Some readers of this blog may have seen some data that I posted regarding a rise in the number of election cases since the 2000 election. I posted preliminary data, just from state cases, in an SSRN draft version of my forthcoming Washington and Lee Law Review, “Beyond the Margin of Litigation: Reforming U.S. Election Administration to Avoid Electoral Meltdown.” Figure 3 in that draft showed an increase in the number of cases filed in state court in which the word “election” appeared close to the word “challenge” (culling out cases obviously not about election law). The state court only version of the chart showed 60 cases in 1996 compared to 252 in 2002.
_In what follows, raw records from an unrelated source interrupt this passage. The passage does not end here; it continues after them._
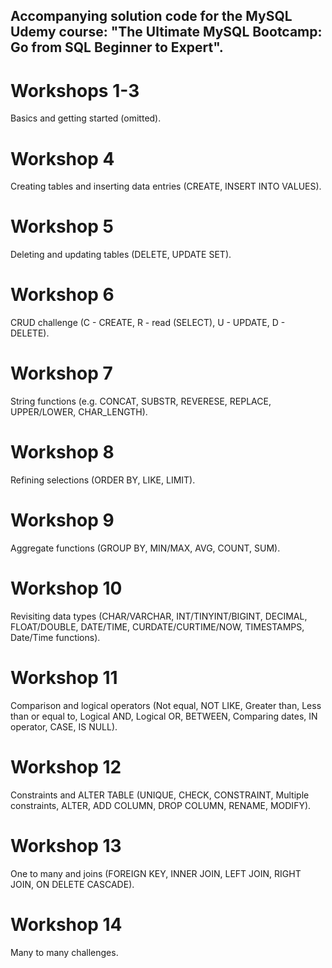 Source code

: ## Accompanying solution code for the MySQL Udemy course: "The Ultimate MySQL Bootcamp: Go from SQL Beginner to Expert".

# Workshops 1-3
Basics and getting started (omitted).

# Workshop 4
Creating tables and inserting data entries (CREATE, INSERT INTO VALUES).

# Workshop 5
Deleting and updating tables (DELETE, UPDATE SET).

# Workshop 6
CRUD challenge (C - CREATE, R - read (SELECT), U - UPDATE, D - DELETE).

# Workshop 7
String functions (e.g. CONCAT, SUBSTR, REVERESE, REPLACE, UPPER/LOWER, CHAR_LENGTH).

# Workshop 8
Refining selections (ORDER BY, LIKE, LIMIT).

# Workshop 9
Aggregate functions (GROUP BY, MIN/MAX, AVG, COUNT, SUM).

# Workshop 10
Revisiting data types (CHAR/VARCHAR, INT/TINYINT/BIGINT, DECIMAL, FLOAT/DOUBLE, DATE/TIME, CURDATE/CURTIME/NOW, TIMESTAMPS, Date/Time functions).

# Workshop 11
Comparison and logical operators (Not equal, NOT LIKE, Greater than, Less than or equal to, Logical AND, Logical OR, BETWEEN, Comparing dates, IN operator, CASE, IS NULL).

# Workshop 12
Constraints and ALTER TABLE (UNIQUE, CHECK, CONSTRAINT, Multiple constraints, ALTER, ADD COLUMN, DROP COLUMN, RENAME, MODIFY).

# Workshop 13
One to many and joins (FOREIGN KEY, INNER JOIN, LEFT JOIN, RIGHT JOIN, ON DELETE CASCADE).

# Workshop 14
Many to many challenges.
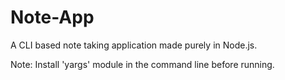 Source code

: # Note-App
A CLI based note taking application made purely in Node.js.

Note: Install 'yargs' module in the command line before running.
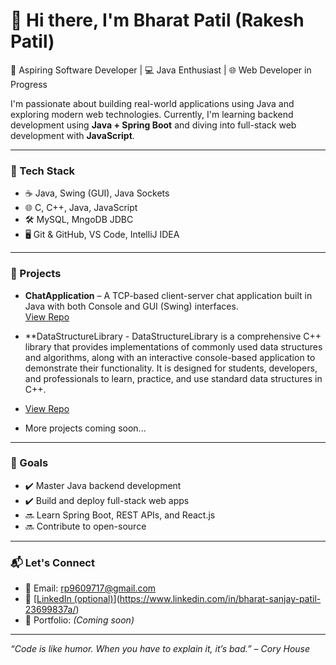 # 👋 Hi there, I'm Bharat Patil (Rakesh Patil)

🚀 Aspiring Software Developer | 💻 Java Enthusiast | 🌐 Web Developer in Progress

I'm passionate about building real-world applications using Java and exploring modern web technologies. Currently, I'm learning backend development using **Java + Spring Boot** and diving into full-stack web development with **JavaScript**.

---

### 🔧 Tech Stack
- ☕ Java, Swing (GUI), Java Sockets
- 🌐 C, C++, Java, JavaScript
- 🛠️ MySQL, MngoDB JDBC
- 🖥️ Git & GitHub, VS Code, IntelliJ IDEA

---

### 📘 Projects

- **ChatApplication** – A TCP-based client-server chat application built in Java with both Console and GUI (Swing) interfaces.  
  [View Repo](https://github.com/BharatPatil-1307/ChatApplication)

- **DataStructureLibrary - DataStructureLibrary is a comprehensive C++ library that provides implementations of commonly used data structures and algorithms, along with an interactive console-based application to demonstrate their functionality. It is designed for students, developers, and professionals to learn, practice, and use standard data structures in C++.
- 
  [View Repo](https://github.com/BharatPatil-1307/DataStructureLibrary)

- More projects coming soon...

---

### 🎯 Goals

- ✔️ Master Java backend development
- ✔️ Build and deploy full-stack web apps
- 🔜 Learn Spring Boot, REST APIs, and React.js
- 🔜 Contribute to open-source

---

### 📬 Let's Connect

- 📧 Email: rp9609717@gmail.com
- 💼 [[LinkedIn (optional)](https://linkedin.com/in/your-link)](https://www.linkedin.com/in/bharat-sanjay-patil-23699837a/)
- 🧠 Portfolio: *(Coming soon)*

---

_“Code is like humor. When you have to explain it, it’s bad.” – Cory House_
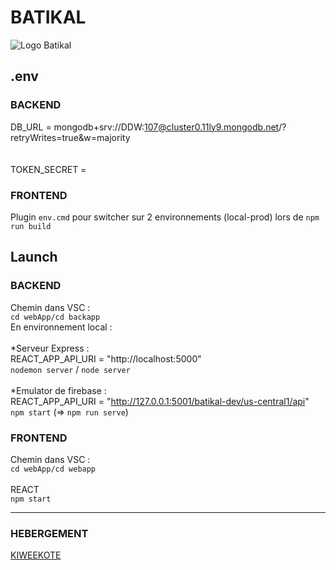 # BATIKAL

![Logo Batikal](https://user-images.githubusercontent.com/104354236/165095580-98acd76b-156f-4245-a28c-433b22dd3fd6.svg)
<br/>  

## .env

### BACKEND  
DB_URL = mongodb+srv://DDW:107@cluster0.11ly9.mongodb.net/?retryWrites=true&w=majority    
<br/>  
TOKEN_SECRET = 
<br/>
### FRONTEND
Plugin `env.cmd` pour switcher sur 2 environnements (local-prod) lors de `npm run build`  


## Launch

### BACKEND      
Chemin dans VSC :  
`cd webApp/cd backapp`      
En environnement local :   
<br/>
*Serveur Express :       
REACT_APP_API_URI = "http://localhost:5000"   
`nodemon server` / `node server`     
<br/>
*Emulator de firebase :  
REACT_APP_API_URI = "http://127.0.0.1:5001/batikal-dev/us-central1/api"    
`npm start` (=> `npm run serve`)   

### FRONTEND      
Chemin dans VSC :  
`cd webApp/cd webapp`   
<br/>
REACT  
`npm start`   
<hr/>

### HEBERGEMENT  
[KIWEEKOTE](https://batikal-dev.web.app/)
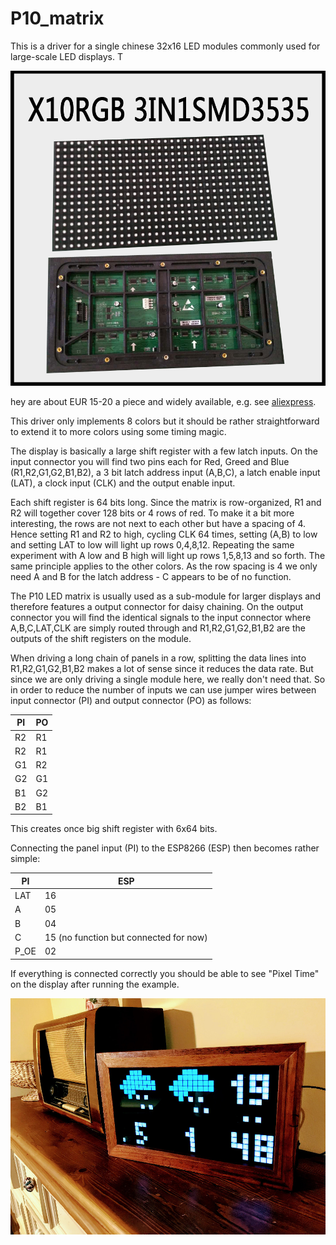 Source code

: # P10_matrix

This is a driver for a single chinese 32x16 LED modules commonly used for large-scale LED
displays. T

![P10](/images/P10_matrix.jpg)  

hey are about EUR 15-20 a piece and widely available, e.g. see [aliexpress](https://www.aliexpress.com/item/Freeshipping-SMD3535-outdoor-rgb-led-matrix-p10-module-32x16-wateproof-led-sign-xxx-video-led-wall/32671579710.html?spm=2114.search0104.3.1.CS5xAQ&ws_ab_test=searchweb0_0,searchweb201602_2_10320_10152_10321_10065_10151_10344_10068_10345_10342_10547_10343_10322_10340_10341_10548_10193_10194_10541_10562_10084_10083_10304_10307_10177_10302_10539_10180_10312_10059_10313_10314_10184_10534_10533_100031_10319_10604_10603_10103_10186_10594_10557_10596_10595_10142_10107,searchweb201603_14,ppcSwitch_5&btsid=4c102134-b41b-43b9-bc7b-d7f073a5052e&algo_expid=41b2585a-3330-46a3-8879-ca765ce011fb-0&algo_pvid=41b2585a-3330-46a3-8879-ca765ce011fb&rmStoreLevelAB=2).

This driver only implements 8 colors but it should be rather straightforward to extend it to more colors using some timing magic.

The display is basically a large shift register with a few latch inputs. On the input connector you will find two pins each for Red, Greed and Blue (R1,R2,G1,G2,B1,B2), a 3 bit latch address input (A,B,C), a latch enable input (LAT), a clock input (CLK) and the output enable input.

Each shift register is 64 bits long. Since the matrix is row-organized, R1 and R2 will together cover 128 bits or 4 rows of red. To make it a bit more interesting, the rows are not next to each other but have a spacing of 4. Hence setting R1 and R2 to high, cycling CLK 64 times, setting (A,B) to low and setting LAT to low will light up rows 0,4,8,12. Repeating the same experiment with A low and B high will light up rows 1,5,8,13 and so forth. The same principle applies to the other colors. As the row spacing is 4 we only need A and B for the latch address - C appears to be of no function.

The P10 LED matrix is usually used as a sub-module for larger displays and therefore features a output connector for daisy chaining. On the output connector you will find the identical signals to the input connector where A,B,C,LAT,CLK are simply routed through and R1,R2,G1,G2,B1,B2 are the outputs of the shift registers on the module.  

When driving a long chain of panels in a row, splitting the data lines into R1,R2,G1,G2,B1,B2 makes a lot of sense since it reduces the data rate. But since we are only driving a single module here, we really don't need that.
So in order to reduce the number of inputs we can use jumper wires between input connector (PI) and output connector (PO) as follows:

PI | PO
---|---
R2 | R1
R2 | R1
G1 | R2
G2 | G1
B1 | G2
B2 | B1

This creates once big shift register with 6x64 bits.

Connecting the panel input (PI) to the ESP8266 (ESP) then becomes rather simple:

PI  | ESP
----|----
LAT |  16
A   |  05
B   |  04
C   |  15 (no function but connected for now)
P_OE|  02

If everything is connected correctly you should be able to see "Pixel Time" on the display after running the example.

![Example](/images/PixelTime_small.jpg)  

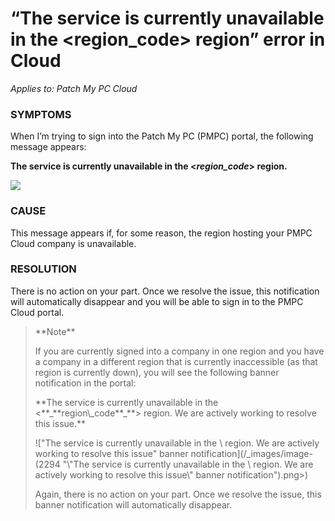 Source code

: # “The service is currently unavailable in the \<region\_code> region” error in Cloud

_Applies to: Patch My PC Cloud_

### SYMPTOMS

When I’m trying to sign into the Patch My PC (PMPC) portal, the following message appears:

**The service is currently unavailable in the <**_**region\_code**_**> region.**

![](../../../_images/image-\(2293\).png)

### CAUSE

This message appears if, for some reason, the region hosting your PMPC Cloud company is unavailable.

### RESOLUTION

There is no action on your part. Once we resolve the issue, this notification will automatically disappear and you will be able to sign in to the PMPC Cloud portal.

> \*\*Note\*\*
>
> If you are currently signed into a company in one region and you have a company in a different region that is currently inaccessible (as that region is currently down), you will see the following banner notification in the portal:
>
> \*\*The service is currently unavailable in the <\*\*\_\*\*region\\\_code\*\*\_\*\*> region. We are actively working to resolve this issue.\*\*
>
> !\["The service is currently unavailable in the \ region. We are actively working to resolve this issue" banner notification]\(/\_images/image-(2294 "\\"The service is currently unavailable in the \ region. We are actively working to resolve this issue\\" banner notification").png>)
>
> Again, there is no action on your part. Once we resolve the issue, this banner notification will automatically disappear.
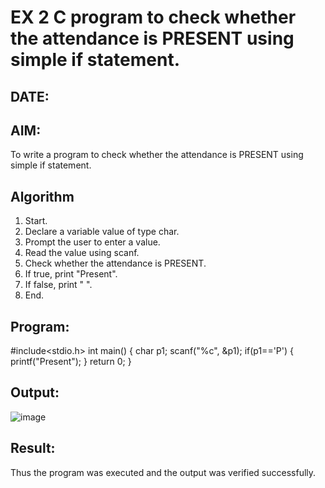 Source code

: # EX 2 C program to check whether the attendance is PRESENT using simple if statement.
## DATE:
## AIM:
To write a program to check whether the attendance is PRESENT using simple if statement.

## Algorithm
1. Start.
2. Declare a variable value of type char.
3. Prompt the user to enter a value.
4. Read the value using scanf.
5. Check whether the attendance is PRESENT.
6. If true, print "Present".
7. If false, print " ".
8. End.   

## Program:
#include<stdio.h> 
int main()
{
char p1; 
scanf("%c", &p1);
if(p1=='P')
{
printf("Present");
}
return 0;
}

## Output:
![image](https://github.com/user-attachments/assets/da0a3d7c-b5d9-4476-972d-da42d5737d74)


## Result:
Thus the program was executed and the output was verified successfully.

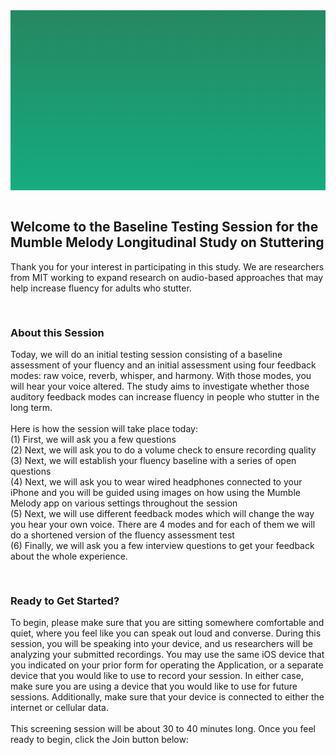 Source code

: <section style="height: 30vw; min-height: 15rem;
      background: linear-gradient(#268762, #15ac7f)">
        <div style="
          height: 30vw;
          min-height: 15rem;
          background-image: url(https://raw.githubusercontent.com/alishakodibagkar/MumbleMelody_Longitudinal_Baseline/master/protocol/mainlogooval2.svg);
          background-position: center;
          background-size: contain;
          background-repeat: no-repeat">
        </div>
      </section>
      <br>


<section>
<div class="container-fluid">
  <h2>Welcome to the Baseline Testing Session for the Mumble Melody Longitudinal Study on Stuttering</h2>
  <p>Thank you for your interest in participating in this study. We are researchers from MIT working to expand research on audio-based approaches that may help increase fluency for adults who stutter.
  </p>
</div>
</section>


<section>
  <div class="text" style="padding-top: 1rem">
    <h3>About this Session</h3>
    <p>Today, we will do an initial testing session consisting of a baseline assessment of your fluency and an initial assessment using four feedback modes: raw voice, reverb, whisper, and harmony. With those modes, you will hear your voice altered. The study aims to investigate whether those auditory feedback modes can increase fluency in people who stutter in the long term.<br><br>Here is how the session will take place today:
<br>(1) First, we will ask you a few questions
<br>(2) Next, we will ask you to do a volume check to ensure recording quality
<br>(3) Next, we will establish your fluency baseline with a series of open questions
<br>(4) Next, we will ask you to wear wired headphones connected to your iPhone and you will be guided using images on how using the Mumble Melody app on various settings throughout the session
<br>(5) Next, we will use different feedback modes which will change the way you hear your own voice. There are 4 modes and for each of them we will do a shortened version of the fluency assessment test
<br>(6) Finally, we will ask you a few interview questions to get your feedback about the whole experience. 
    </p>
  </div>
</div>
</section>

<section>
  <div class="text" style="padding-top: 1rem">
    <h3>Ready to Get Started?</h3>
    <p>To begin, please make sure that you are sitting somewhere comfortable and quiet, where you feel like you can speak out loud and converse. During this session, you will be speaking into your device, and us researchers will be analyzing your submitted recordings. You may use the same iOS device that you indicated on your prior form for operating the Application, or a separate device that you would like to use to record your session. In either case, make sure you are using a device that you would like to use for future sessions. Additionally, make sure that your device is connected to either the internet or cellular data.<br><br> This screening session will be about 30 to 40 minutes long. Once you feel ready to begin, click the Join button below:
    </p>
  </div>
</div>
</section>
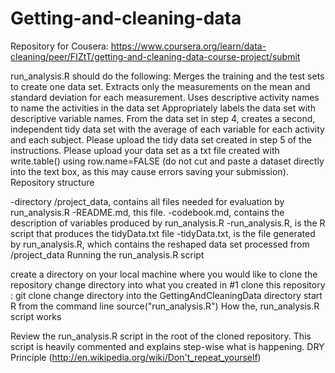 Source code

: # Getting-and-cleaning-data 
Repository for Cousera: https://www.coursera.org/learn/data-cleaning/peer/FIZtT/getting-and-cleaning-data-course-project/submit

run_analysis.R should do the following:
Merges the training and the test sets to create one data set.
Extracts only the measurements on the mean and standard deviation for each measurement.
Uses descriptive activity names to name the activities in the data set
Appropriately labels the data set with descriptive variable names.
From the data set in step 4, creates a second, independent tidy data set with the average of each variable for each activity and each subject.
Please upload the tidy data set created in step 5 of the instructions. 
Please upload your data set as a txt file created with write.table() using row.name=FALSE 
(do not cut and paste a dataset directly into the text box, as this may cause errors 
saving your submission).
Repository structure

-directory /project_data, contains all files needed for evaluation by run_analysis.R
-README.md, this file.
-codebook.md, contains the description of variables produced by run_analysis.R
-run_analysis.R, is the R script that produces the tidyData.txt file
-tidyData.txt, is the file generated by run_analysis.R, which contains the reshaped data set processed from /project_data
Running the run_analysis.R script

create a directory on your local machine where you would like to clone the repository
change directory into what you created in #1
clone this repository : git clone 
change directory into the GettingAndCleaningData directory
start R from the command line
source("run_analysis.R")
How the, run_analysis.R script works

Review the run_analysis.R script in the root of the cloned repository.
This script is heavily commented and explains step-wise what is happening. DRY Principle (http://en.wikipedia.org/wiki/Don't_repeat_yourself)
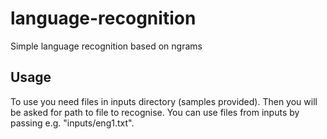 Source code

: # language-recognition
Simple language recognition based on ngrams

## Usage
To use you need files in inputs directory (samples provided).
Then you will be asked for path to file to recognise. You can use files from inputs by passing e.g. "inputs/eng1.txt". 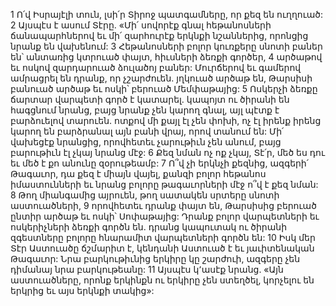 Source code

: 1 Ո՛վ Իսրայէլի տուն, լսի՛ր Տիրոջ պատգամները, որ քեզ են ուղղուած:
2 Այսպէս է ասում Տէրը.
«Մի՛ սովորէք գնալ հեթանոսների ճանապարհներով
եւ մի՛ զարհուրէք երկնքի նշաններից,
որոնցից նրանք են վախենում:
3 Հեթանոսների բոլոր կուռքերը սնոտի բաներ են՝
անտառից կտրուած փայտ,
հիւսների ձեռքի գործեր,
4 արծաթով եւ ոսկով զարդարուած ձուլածոյ բաներ:
Մուրճերով եւ գամերով ամրացրել են դրանք, որ չշարժուեն.
յղկուած արծաթ են,
Թարսիսի բանուած արծաթ եւ ոսկի՝ բերուած Մեմփաթայից:
5 Ոսկերչի ձեռքը ճարտար վարպետի գործ է կատարել.
կապոյտ ու ծիրանի են հագցնում նրանց,
բայց նրանք չեն կարող գնալ,
այլ պէտք է բարձուելով տարուեն.
ոտքով մի քայլ էլ չեն փոխի,
ոչ էլ իրենք իրենց կարող են բարձրանալ այն բանի վրայ,
որով տանում են:
Մի՛ վախեցէք նրանցից,
որովհետեւ չարութիւն չեն անում,
բայց բարութիւն էլ չկայ նրանց մէջ:
6 Քեզ նման ոչ ոք չկայ, Տէ՛ր,
մեծ ես դու եւ մեծ է քո անունը զօրութեամբ:
7 Ո՞վ չի երկնչի քեզնից, ազգերի՛ Թագաւոր,
դա քեզ է միայն վայել,
քանզի բոլոր հեթանոս իմաստունների
եւ նրանց բոլորը թագաւորների մէջ ո՞վ է քեզ նման:
8 Թող միանգամից այրուեն,
թող սատակեն սրտերը սնոտի աստուածների,
9 որովհետեւ դրանք փայտ են,
Թարսիսից բերուած ընտիր արծաթ եւ ոսկի՝ Սոփաթայից:
Դրանք բոլոր վարպետների եւ ոսկերիչների ձեռքի գործն են.
դրանց կապուտակ ու ծիրանի զգեստները
բոլորը հնարամիտ վարպետների գործն են:
10 Իսկ մեր Տէր Աստուածը ճշմարիտ է,
կենդանի Աստուած է եւ յաւիտենական Թագաւոր:
Նրա բարկութիւնից երկիրը կը շարժուի,
ազգերը չեն դիմանայ նրա բարկութեանը:
11 Այսպէս կ՚ասէք նրանց.
«Այն աստուածները, որոնք երկինքն ու երկիրը չեն ստեղծել,
կորչելու են երկրից եւ այս երկնքի տակից»:
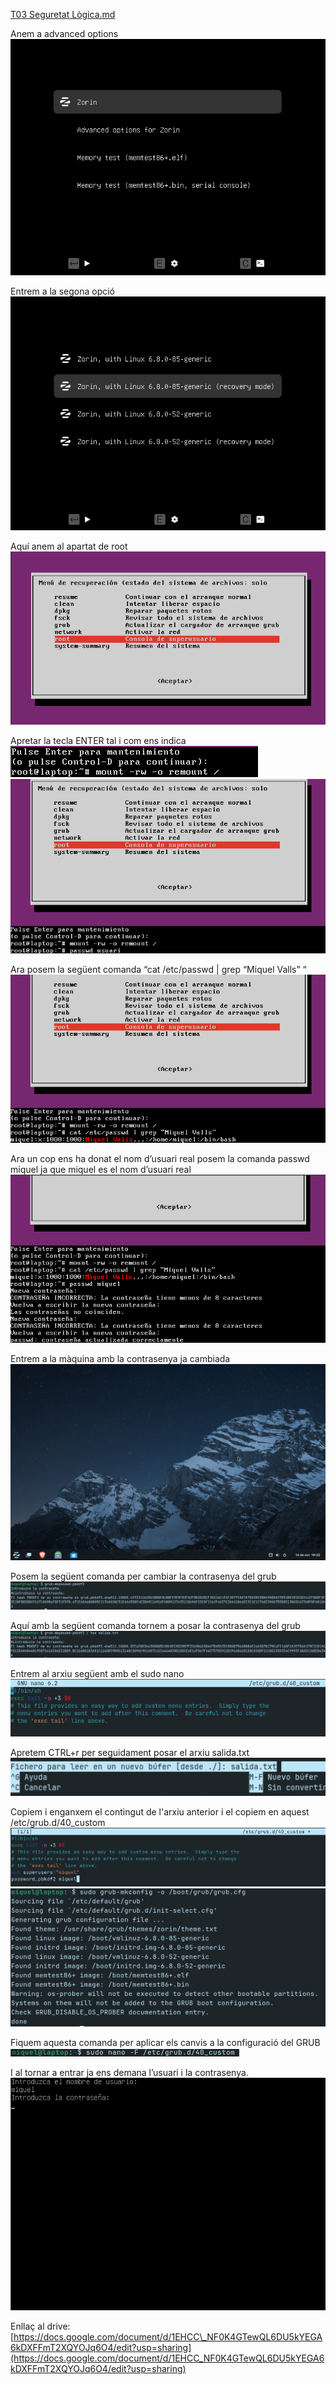 
[T03 Seguretat Lògica.md](https://github.com/user-attachments/files/22974783/T03.Seguretat.Logica.md)

Anem a advanced options  
<img src="https://github.com/ArnauDominguez/Projecte2/blob/main/tasca03/img/Captura%20de%20pantalla%202025-10-14%20191009.png?raw=true" />

Entrem a la segona opció  
<img src="https://github.com/ArnauDominguez/Projecte2/blob/main/tasca03/img/Captura%20de%20pantalla%202025-10-14%20191043.png?raw=true" />

Aquí anem al apartat de root  
<img src="https://github.com/ArnauDominguez/Projecte2/blob/main/tasca03/img/Captura%20de%20pantalla%202025-10-14%20191117.png?raw=true" />  

Apretar la tecla ENTER tal i com ens indica  
<img src="https://github.com/ArnauDominguez/Projecte2/blob/main/tasca03/img/Captura%20de%20pantalla%202025-10-14%20191244.png?raw=true" /> 
<img src="https://github.com/ArnauDominguez/Projecte2/blob/main/tasca03/img/Captura%20de%20pantalla%202025-10-14%20191332.png?raw=true" />

Ara posem la següent comanda “cat /etc/passwd | grep “Miquel Valls” “  
<img src="https://github.com/ArnauDominguez/Projecte2/blob/main/tasca03/img/Captura%20de%20pantalla%202025-10-14%20191527.png?raw=true" />

Ara un cop ens ha donat el nom d’usuari real posem la comanda passwd miquel ja que miquel es el nom d’usuari real  
<img src="https://github.com/ArnauDominguez/Projecte2/blob/main/tasca03/img/Captura%20de%20pantalla%202025-10-14%20191659.png?raw=true" />

Entrem a la màquina amb la contrasenya ja cambiada  
<img src="https://github.com/ArnauDominguez/Projecte2/blob/main/tasca03/img/Captura%20de%20pantalla%202025-10-14%20192228.png?raw=true" />

Posem la següent comanda per cambiar la contrasenya del grub  
<img src="https://github.com/ArnauDominguez/Projecte2/blob/main/tasca03/img/Captura%20de%20pantalla%202025-10-16%20184855.png?raw=true" /> 

Aquí amb la següent comanda tornem a posar la contrasenya del grub  
<img src="https://github.com/ArnauDominguez/Projecte2/blob/main/tasca03/img/Captura%20de%20pantalla%202025-10-16%20185109.png?raw=true" /> 

Entrem al arxiu següent amb el sudo nano  
<img src="https://github.com/ArnauDominguez/Projecte2/blob/main/tasca03/img/Captura%20de%20pantalla%202025-10-16%20185300.png?raw=true" />  

Apretem CTRL+r per seguidament posar el arxiu salida.txt  
<img src="https://github.com/ArnauDominguez/Projecte2/blob/main/tasca03/img/Captura%20de%20pantalla%202025-10-17%20175502.png?raw=true" /> 

Copiem i enganxem el contingut de l'arxiu anterior i el copiem en aquest /etc/grub.d/40\_custom 
<img src="https://github.com/ArnauDominguez/Projecte2/blob/main/tasca03/img/Captura%20de%20pantalla%202025-10-16%20190201.png?raw=true" /> 
<img src="https://github.com/ArnauDominguez/Projecte2/blob/main/tasca03/img/Captura%20de%20pantalla%202025-10-16%20190850.png?raw=true" />

Fiquem aquesta comanda per aplicar els canvis a la configuració del GRUB  
<img src="https://github.com/ArnauDominguez/Projecte2/blob/main/tasca03/img/Captura%20de%20pantalla%202025-10-16%20190911.png?raw=true" /> 

I al tornar a entrar ja ens demana l’usuari i la contrasenya.  
<img src="https://github.com/ArnauDominguez/Projecte2/blob/main/tasca03/img/Captura%20de%20pantalla%202025-10-16%20191125.png?raw=true" />

Enllaç al drive: [https://docs.google.com/document/d/1EHCC\_NF0K4GTewQL6DU5kYEGA6kDXFFmT2XQYOJq6O4/edit?usp=sharing](https://docs.google.com/document/d/1EHCC_NF0K4GTewQL6DU5kYEGA6kDXFFmT2XQYOJq6O4/edit?usp=sharing)


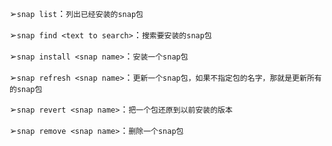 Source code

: ➢`snap list`：`列出已经安装的snap包`

➢`snap find <text to search>`：`搜索要安装的snap包`

➢`snap install <snap name>`：`安装一个snap包`

➢`snap refresh <snap name>`：`更新一个snap包，如果不指定包的名字，那就是更新所有的snap包`

➢`snap revert <snap name>`：`把一个包还原到以前安装的版本`

➢`snap remove <snap name>`：`删除一个snap包`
I have now expanded the chart to include state and federal cases and to include data through 2004. You can see the results in this chart. There were 108 such cases in 1996 and 361 cases in 2004. The average number of cases from 1996-1999 was 96 per year. That number increased to an average of 254 cases per year from 2001-2004. Of course, some of the increase has to do with the fact that cases in the earlier part of the decade are redistricting cases. But even excluding the redistricting cases there is a huge increase. There were 6 redistricting cases in the database in 2001, 19 in 2002, 8 cases in 2003, and 27 cases in 2004. Removing those from the count in the 2001-2004 period still yields an average of 240 cases per year. An Excel spreadsheet containing the case names, citations, and brief descriptions of each case is here.